Task description: Report each line of the entries that includes "which" by copying it.

* * * * *

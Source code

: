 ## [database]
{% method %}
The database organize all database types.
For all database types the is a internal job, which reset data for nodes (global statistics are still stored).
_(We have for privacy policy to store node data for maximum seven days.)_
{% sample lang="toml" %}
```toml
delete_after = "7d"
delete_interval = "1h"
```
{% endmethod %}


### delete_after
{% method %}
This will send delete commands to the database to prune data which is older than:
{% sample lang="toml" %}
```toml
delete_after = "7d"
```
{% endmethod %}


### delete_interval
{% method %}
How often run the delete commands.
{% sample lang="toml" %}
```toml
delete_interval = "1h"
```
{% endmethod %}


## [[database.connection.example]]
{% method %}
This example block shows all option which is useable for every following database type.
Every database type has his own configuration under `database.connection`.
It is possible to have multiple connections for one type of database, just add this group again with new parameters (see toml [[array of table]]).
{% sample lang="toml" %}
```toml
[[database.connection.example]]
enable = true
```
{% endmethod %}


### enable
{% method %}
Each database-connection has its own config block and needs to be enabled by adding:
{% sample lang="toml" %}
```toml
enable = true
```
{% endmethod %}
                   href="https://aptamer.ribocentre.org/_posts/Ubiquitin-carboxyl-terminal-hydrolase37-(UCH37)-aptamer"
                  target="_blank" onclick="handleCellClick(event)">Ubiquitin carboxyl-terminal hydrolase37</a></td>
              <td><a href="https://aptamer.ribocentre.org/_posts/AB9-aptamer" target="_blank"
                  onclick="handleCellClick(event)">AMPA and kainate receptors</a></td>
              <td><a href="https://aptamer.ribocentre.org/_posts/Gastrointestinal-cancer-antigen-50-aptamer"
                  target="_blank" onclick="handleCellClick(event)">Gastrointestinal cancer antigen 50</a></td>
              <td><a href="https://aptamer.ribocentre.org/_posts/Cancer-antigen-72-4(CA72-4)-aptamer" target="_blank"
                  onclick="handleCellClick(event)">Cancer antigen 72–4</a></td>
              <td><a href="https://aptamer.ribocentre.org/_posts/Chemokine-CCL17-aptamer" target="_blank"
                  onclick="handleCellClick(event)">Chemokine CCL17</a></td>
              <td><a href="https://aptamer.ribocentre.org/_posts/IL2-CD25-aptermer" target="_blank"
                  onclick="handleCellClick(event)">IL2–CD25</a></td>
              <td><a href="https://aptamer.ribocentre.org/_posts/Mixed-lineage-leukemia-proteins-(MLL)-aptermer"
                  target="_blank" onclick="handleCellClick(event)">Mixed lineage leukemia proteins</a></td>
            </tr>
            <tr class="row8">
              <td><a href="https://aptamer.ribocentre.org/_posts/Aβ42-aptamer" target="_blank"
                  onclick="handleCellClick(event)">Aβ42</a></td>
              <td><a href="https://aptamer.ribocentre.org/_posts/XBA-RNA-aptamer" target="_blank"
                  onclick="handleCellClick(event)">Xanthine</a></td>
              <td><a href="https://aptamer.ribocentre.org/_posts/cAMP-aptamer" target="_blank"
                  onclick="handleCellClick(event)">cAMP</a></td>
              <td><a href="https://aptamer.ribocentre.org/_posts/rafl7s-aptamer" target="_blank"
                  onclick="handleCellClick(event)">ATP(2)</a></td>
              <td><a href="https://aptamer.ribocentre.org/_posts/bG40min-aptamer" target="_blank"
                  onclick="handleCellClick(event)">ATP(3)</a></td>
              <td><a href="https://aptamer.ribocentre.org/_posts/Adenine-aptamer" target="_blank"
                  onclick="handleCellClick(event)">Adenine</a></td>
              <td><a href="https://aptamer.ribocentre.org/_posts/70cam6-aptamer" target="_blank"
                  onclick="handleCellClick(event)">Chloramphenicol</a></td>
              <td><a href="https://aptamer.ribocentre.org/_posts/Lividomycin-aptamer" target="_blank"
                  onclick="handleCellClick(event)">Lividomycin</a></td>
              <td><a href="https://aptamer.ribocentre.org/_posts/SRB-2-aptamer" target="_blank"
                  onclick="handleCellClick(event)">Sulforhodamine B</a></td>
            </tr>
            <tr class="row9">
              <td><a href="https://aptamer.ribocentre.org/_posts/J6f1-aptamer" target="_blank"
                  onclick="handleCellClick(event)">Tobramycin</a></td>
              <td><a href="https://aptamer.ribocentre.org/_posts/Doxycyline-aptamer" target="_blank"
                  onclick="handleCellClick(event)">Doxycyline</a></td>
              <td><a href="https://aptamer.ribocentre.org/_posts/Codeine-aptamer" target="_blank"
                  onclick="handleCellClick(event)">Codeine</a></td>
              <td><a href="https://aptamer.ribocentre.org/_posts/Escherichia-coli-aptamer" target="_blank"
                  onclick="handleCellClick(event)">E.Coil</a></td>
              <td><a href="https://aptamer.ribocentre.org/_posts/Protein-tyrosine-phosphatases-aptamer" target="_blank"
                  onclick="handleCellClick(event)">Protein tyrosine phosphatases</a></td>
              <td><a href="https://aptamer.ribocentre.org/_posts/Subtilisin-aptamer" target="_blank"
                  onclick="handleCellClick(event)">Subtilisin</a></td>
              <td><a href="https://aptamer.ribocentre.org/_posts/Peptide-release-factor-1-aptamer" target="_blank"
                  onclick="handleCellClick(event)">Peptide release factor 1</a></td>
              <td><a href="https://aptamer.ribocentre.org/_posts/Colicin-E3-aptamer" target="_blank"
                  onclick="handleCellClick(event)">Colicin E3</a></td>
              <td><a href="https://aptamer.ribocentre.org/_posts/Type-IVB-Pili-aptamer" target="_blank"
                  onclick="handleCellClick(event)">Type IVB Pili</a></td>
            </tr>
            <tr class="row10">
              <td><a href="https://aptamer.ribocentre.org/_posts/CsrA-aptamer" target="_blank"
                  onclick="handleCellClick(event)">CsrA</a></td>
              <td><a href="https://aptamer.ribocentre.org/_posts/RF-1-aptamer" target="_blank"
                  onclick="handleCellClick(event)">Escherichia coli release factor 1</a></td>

* * * * *

Your response:
For all database types the is a internal job, which reset data for nodes (global statistics are still stored).
This will send delete commands to the database to prune data which is older than:
This example block shows all option which is useable for every following database type.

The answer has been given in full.